I am working on a merge sort function. I got the sort down - I am trying to get my merge part finished. Assume that I am learning C++, have cursory knowledge of pointers, and don't understand all the rules of std::vector::iterator's (or std::vector's, for that matter).
Assume that num is the size of the original std::vector that have copied (std::copy) values from an array of size "int ar[num]." Assume that farray has the values of (0 to (num / 2)) and sarray has the values of ((num / 2) to num).
int num = original.size();
std::vector<int> final(num);
for (std::vector<int>::iterator it = farray.begin(); it != farray.end(); ++it) {
for (std::vector<int>::iterator iter = sarray.begin(); iter != sarray.end(); ++iter) {
if (*it > *iter) final.push_back(*it);
else
final.push_back(*iter);
}
}
This code compiles and my latest stable build of Bloodshed Dev-C++ does not throw any warnings or errors. I don't know if this is valid, I still need to try and cout all the values of final. I just want to know if this is common, prone to errors, or just bad style. And, if so, how you would
It's valid... but a for loop probably isn't what you want. When you use two for loops, your inner loop keeps going back to the start every time the outer loop loops. So if your vectors contain:
farray: 10 9 8 4 3
sarray: 7 6 4 3 1
Then your final array will contain something like:
10 10 10 10 10 9 9 9 9 9 8 8 8 8 8 7 6 4 4 4 7 6 4 3 3
because you are testing every single combination, and adding the larger one to the final list. A better solution might be to remember an iterator for each list, and just use one loop. Rather than looping over a list, just go through both of them together - if sarray has the larger number, then increment your sarray iterator, and compare that with the old farray iterator. Stop your loop when both sarray and farray are empty.
vector<int> fiter = farray.begin();
vector<int> siter = sarray.begin();
vector<int> final;
// Let's traverse both farray and sarray.
// We'll want to stop this loop once we've traversed both lists.
while (fiter != farray.end() && siter != sarray.end())
{
if (fiter == farray.end())
{
// we must have gone right through farray -
// so use the value from sarray, and go to the next one
final.push_back(*siter);
siter++;
}
else if (siter == sarray.end())
{
// we must have gone right through sarray -
// so use the value from farray, and go to the next one
final.push_back(*fiter);
fiter++;
}
else if (*siter > *fiter)
{
// siter is the bigger of the two - add it to the final list, and
// go to the next sarray entry
final.push_back(*siter);
siter++;
}
else // *fiter >= *siter
{
// fiter is the bigger of the two - add it to the final list, and
// go to the next farray entry
final.push_back(*fiter);
fiter++;
}
}
I haven't tested it - and if this is for homework, then please try to understand what I've done, go away and write it yourself, rather than copy+paste.
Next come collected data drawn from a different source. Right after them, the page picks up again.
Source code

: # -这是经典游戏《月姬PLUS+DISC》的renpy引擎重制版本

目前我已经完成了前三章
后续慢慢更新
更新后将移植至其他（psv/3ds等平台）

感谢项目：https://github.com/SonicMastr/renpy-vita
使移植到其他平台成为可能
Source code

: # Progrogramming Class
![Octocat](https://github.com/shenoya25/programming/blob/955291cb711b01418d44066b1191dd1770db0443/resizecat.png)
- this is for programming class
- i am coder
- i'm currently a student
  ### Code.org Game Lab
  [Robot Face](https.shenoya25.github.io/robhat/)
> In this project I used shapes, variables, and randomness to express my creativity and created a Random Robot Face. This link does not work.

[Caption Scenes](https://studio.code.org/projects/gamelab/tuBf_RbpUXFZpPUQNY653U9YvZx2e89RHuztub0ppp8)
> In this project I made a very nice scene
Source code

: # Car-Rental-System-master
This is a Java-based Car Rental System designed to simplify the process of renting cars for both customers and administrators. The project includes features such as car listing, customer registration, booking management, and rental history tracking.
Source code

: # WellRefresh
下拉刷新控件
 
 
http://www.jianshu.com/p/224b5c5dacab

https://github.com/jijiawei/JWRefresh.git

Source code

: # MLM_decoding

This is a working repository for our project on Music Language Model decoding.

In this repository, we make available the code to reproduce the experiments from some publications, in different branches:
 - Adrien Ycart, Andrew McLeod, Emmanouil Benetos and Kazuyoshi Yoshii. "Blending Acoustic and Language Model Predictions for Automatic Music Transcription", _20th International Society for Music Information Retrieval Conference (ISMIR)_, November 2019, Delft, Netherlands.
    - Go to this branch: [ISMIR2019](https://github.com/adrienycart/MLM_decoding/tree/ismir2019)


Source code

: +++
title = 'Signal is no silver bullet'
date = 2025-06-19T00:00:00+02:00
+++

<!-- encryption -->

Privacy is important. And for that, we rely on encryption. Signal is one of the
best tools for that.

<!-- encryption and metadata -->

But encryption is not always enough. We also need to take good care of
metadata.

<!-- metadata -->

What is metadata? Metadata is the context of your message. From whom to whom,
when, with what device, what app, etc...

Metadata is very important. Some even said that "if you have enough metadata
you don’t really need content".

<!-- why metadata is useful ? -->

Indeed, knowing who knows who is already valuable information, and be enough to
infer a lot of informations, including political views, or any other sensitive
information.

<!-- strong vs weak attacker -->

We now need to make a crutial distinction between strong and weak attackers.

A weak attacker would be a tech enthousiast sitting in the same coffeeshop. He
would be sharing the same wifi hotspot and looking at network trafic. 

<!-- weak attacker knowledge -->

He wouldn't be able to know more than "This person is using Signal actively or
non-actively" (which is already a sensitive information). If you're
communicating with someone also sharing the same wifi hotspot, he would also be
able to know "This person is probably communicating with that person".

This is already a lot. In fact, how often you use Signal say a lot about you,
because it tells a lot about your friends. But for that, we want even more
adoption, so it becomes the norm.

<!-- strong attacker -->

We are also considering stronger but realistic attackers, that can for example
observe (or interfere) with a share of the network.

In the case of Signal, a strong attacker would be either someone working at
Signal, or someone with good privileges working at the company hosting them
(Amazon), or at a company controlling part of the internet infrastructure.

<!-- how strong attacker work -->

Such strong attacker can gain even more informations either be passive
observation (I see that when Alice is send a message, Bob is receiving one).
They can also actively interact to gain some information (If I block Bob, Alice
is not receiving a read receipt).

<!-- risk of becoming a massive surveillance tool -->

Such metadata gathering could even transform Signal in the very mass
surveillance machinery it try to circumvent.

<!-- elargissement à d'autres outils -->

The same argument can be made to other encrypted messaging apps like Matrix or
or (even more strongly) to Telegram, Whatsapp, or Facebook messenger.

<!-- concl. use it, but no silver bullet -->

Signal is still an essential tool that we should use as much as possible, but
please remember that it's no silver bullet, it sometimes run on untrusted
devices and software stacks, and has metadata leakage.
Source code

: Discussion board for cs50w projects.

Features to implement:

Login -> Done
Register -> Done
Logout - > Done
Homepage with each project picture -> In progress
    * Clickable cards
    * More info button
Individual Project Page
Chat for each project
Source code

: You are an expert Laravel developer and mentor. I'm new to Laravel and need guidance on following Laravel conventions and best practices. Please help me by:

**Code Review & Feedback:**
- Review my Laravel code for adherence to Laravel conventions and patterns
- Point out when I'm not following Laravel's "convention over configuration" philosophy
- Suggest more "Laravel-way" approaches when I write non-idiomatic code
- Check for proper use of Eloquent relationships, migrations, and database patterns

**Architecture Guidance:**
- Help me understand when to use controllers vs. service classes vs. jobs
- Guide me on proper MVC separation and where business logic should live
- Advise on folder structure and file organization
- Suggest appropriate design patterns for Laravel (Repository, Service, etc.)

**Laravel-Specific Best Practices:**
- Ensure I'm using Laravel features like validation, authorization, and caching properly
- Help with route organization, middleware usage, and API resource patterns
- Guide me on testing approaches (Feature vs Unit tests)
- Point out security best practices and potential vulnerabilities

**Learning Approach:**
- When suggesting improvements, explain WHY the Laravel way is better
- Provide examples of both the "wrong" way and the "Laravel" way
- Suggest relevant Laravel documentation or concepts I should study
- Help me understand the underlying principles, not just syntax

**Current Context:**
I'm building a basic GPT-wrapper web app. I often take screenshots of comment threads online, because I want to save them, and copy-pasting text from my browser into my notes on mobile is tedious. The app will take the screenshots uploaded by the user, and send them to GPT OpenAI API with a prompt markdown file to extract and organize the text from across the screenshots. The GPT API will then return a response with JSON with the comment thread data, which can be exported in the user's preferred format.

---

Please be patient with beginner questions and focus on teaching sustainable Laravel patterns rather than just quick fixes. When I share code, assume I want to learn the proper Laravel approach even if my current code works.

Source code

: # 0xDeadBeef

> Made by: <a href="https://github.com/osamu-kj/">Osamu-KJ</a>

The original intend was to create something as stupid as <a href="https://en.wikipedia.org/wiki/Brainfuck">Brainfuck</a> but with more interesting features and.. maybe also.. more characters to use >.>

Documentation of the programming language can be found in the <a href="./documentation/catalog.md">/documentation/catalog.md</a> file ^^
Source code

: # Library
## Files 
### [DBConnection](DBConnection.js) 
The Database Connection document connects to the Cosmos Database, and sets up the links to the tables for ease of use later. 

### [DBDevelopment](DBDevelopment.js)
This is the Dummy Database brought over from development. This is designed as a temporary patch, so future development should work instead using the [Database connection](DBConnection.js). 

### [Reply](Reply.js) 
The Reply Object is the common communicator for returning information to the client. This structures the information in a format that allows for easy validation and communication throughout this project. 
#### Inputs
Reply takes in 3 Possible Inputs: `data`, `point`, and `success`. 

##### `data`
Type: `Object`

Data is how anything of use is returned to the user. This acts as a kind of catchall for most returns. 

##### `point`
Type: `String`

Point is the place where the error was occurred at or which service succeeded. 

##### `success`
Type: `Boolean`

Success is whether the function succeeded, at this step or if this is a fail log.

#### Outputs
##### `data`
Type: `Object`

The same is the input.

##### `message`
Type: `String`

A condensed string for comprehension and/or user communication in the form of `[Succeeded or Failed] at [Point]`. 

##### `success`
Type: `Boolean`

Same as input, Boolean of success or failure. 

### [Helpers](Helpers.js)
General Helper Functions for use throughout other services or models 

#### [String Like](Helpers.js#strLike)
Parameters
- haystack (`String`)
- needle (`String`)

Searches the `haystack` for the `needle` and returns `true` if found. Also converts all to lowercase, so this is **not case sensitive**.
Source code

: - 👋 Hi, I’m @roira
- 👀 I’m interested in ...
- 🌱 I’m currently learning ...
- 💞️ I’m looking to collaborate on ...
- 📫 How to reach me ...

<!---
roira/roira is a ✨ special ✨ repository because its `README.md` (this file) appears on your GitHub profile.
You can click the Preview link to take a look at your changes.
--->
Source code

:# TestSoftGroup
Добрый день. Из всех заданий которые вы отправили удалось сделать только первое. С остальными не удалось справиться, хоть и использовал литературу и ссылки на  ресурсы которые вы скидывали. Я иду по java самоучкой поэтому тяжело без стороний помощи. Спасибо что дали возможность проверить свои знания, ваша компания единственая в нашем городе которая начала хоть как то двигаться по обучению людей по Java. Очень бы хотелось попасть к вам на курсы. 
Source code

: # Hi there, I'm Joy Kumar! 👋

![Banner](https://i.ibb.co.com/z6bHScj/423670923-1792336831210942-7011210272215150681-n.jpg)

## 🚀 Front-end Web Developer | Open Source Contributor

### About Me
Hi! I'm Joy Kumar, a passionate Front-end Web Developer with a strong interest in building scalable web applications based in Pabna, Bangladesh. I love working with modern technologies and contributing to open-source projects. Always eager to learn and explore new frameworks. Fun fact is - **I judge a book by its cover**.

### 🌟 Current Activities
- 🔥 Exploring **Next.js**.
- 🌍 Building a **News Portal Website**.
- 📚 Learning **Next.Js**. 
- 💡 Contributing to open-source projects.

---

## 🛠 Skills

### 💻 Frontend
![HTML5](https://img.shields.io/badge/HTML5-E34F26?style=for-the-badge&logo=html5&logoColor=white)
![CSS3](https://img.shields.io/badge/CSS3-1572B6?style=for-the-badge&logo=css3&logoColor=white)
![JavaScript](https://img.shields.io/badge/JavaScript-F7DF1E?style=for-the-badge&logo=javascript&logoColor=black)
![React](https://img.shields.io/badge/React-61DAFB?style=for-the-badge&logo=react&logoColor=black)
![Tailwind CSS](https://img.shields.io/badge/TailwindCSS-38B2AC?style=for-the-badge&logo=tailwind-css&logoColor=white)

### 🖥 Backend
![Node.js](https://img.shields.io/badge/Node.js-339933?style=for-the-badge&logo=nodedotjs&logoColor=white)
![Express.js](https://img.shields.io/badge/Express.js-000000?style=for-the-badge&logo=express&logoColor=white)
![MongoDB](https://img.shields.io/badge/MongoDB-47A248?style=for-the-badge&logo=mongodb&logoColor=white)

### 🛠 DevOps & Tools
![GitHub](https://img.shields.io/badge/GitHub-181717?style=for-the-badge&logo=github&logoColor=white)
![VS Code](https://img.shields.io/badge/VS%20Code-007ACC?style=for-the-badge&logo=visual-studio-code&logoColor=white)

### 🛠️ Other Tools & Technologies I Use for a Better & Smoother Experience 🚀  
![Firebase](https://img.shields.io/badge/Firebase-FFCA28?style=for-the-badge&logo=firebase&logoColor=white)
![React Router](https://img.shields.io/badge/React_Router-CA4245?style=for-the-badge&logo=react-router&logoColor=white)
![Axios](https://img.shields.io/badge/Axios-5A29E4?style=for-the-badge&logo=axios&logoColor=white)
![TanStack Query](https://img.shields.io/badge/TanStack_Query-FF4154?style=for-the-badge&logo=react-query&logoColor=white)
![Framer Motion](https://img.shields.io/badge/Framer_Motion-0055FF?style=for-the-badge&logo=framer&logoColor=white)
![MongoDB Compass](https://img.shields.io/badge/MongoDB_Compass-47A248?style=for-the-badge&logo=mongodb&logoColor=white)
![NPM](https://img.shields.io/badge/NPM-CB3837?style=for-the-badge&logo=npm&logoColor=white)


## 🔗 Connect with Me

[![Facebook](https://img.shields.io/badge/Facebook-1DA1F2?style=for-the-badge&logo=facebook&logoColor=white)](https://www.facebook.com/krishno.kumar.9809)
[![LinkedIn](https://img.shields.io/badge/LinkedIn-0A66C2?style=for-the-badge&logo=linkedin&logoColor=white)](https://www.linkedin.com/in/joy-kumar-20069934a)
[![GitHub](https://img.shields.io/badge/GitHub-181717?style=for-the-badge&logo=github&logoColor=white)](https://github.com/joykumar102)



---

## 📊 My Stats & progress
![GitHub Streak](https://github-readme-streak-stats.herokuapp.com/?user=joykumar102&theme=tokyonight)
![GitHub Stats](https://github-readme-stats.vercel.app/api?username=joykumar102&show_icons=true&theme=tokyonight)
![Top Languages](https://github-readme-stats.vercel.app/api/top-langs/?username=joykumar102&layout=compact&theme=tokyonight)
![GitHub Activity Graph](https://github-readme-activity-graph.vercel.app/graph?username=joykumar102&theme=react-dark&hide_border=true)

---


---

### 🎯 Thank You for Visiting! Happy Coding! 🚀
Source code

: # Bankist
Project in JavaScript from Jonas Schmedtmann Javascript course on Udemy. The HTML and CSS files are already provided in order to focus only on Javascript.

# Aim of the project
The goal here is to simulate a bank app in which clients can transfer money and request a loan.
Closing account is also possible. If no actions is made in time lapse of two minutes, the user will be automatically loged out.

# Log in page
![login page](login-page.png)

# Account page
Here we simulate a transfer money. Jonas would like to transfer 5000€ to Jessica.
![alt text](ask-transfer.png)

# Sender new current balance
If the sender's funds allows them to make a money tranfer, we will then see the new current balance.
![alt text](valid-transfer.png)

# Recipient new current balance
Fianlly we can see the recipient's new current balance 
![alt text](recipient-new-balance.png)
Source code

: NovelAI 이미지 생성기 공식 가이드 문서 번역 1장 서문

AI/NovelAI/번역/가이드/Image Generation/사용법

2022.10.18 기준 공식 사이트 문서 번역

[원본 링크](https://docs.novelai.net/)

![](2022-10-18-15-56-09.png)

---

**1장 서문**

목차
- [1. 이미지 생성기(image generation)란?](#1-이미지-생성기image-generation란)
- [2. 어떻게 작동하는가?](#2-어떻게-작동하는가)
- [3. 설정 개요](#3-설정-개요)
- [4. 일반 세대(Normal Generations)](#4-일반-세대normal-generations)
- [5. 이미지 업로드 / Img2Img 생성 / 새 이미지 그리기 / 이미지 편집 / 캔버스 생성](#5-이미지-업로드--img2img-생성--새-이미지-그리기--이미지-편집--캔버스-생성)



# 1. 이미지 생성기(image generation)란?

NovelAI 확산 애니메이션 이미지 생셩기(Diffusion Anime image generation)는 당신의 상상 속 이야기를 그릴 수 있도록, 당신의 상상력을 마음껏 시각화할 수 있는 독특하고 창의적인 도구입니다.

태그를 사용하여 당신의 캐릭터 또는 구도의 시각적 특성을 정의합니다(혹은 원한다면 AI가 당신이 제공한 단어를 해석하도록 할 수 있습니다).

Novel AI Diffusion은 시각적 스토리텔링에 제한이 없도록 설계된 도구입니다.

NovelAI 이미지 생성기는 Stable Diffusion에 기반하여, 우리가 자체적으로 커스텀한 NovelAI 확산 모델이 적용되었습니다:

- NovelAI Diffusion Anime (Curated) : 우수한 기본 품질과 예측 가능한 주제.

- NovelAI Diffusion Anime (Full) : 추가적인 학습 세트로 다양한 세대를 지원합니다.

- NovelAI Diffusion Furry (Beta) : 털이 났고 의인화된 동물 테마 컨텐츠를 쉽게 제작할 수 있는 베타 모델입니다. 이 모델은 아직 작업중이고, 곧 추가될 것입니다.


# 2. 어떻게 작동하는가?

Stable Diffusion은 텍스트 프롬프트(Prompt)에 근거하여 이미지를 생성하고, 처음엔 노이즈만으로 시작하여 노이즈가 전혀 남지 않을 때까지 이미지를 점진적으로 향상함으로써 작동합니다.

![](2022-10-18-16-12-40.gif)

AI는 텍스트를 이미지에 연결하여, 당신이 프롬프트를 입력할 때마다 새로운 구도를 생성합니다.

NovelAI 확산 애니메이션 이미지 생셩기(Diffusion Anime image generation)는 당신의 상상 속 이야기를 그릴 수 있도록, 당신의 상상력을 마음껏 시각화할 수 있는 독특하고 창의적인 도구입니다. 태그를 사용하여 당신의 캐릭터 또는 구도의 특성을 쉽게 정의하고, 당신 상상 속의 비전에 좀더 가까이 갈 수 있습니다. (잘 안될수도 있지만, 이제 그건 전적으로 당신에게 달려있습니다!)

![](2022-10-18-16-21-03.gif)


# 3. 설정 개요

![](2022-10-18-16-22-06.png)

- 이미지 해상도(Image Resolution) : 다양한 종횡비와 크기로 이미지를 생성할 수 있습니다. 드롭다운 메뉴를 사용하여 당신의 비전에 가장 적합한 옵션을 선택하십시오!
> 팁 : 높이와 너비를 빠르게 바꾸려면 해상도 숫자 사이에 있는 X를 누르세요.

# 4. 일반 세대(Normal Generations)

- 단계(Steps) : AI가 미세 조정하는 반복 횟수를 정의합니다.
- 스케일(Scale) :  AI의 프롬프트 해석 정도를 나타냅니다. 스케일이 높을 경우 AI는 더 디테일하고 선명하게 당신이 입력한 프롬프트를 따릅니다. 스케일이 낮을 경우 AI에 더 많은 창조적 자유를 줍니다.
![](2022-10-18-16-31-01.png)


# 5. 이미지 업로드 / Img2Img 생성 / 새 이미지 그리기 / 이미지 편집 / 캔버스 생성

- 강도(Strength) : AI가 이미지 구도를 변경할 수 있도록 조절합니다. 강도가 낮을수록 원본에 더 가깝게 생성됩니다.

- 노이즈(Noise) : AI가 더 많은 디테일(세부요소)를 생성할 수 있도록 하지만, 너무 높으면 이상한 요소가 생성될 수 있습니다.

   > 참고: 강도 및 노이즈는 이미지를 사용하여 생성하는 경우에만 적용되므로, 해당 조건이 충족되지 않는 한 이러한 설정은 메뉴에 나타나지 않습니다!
Merge sort algorithm aside, nested for loop with iterator's is just as valid as nested for loops with two variables i and j.
You can nest loops of any kind (for, while, do while) as long as you don't reuse the loop variables. If you would try that it would compile but may fail miserably during runtime. Although technically allowed to use the same name for nested loop variables in modern C and C++ it is confusing and should be avoided.
It's no more or less prone to errors than a single loop except for the already mentioned problem with the reuse of loop variables.
Read more about the limits of nested loops.
Nesting for loops is a totally legit way to do things. For example, it's the classic "old school" way to traverse a 2D array - one loop goes down the y axis, and the other loop goes down the x axis.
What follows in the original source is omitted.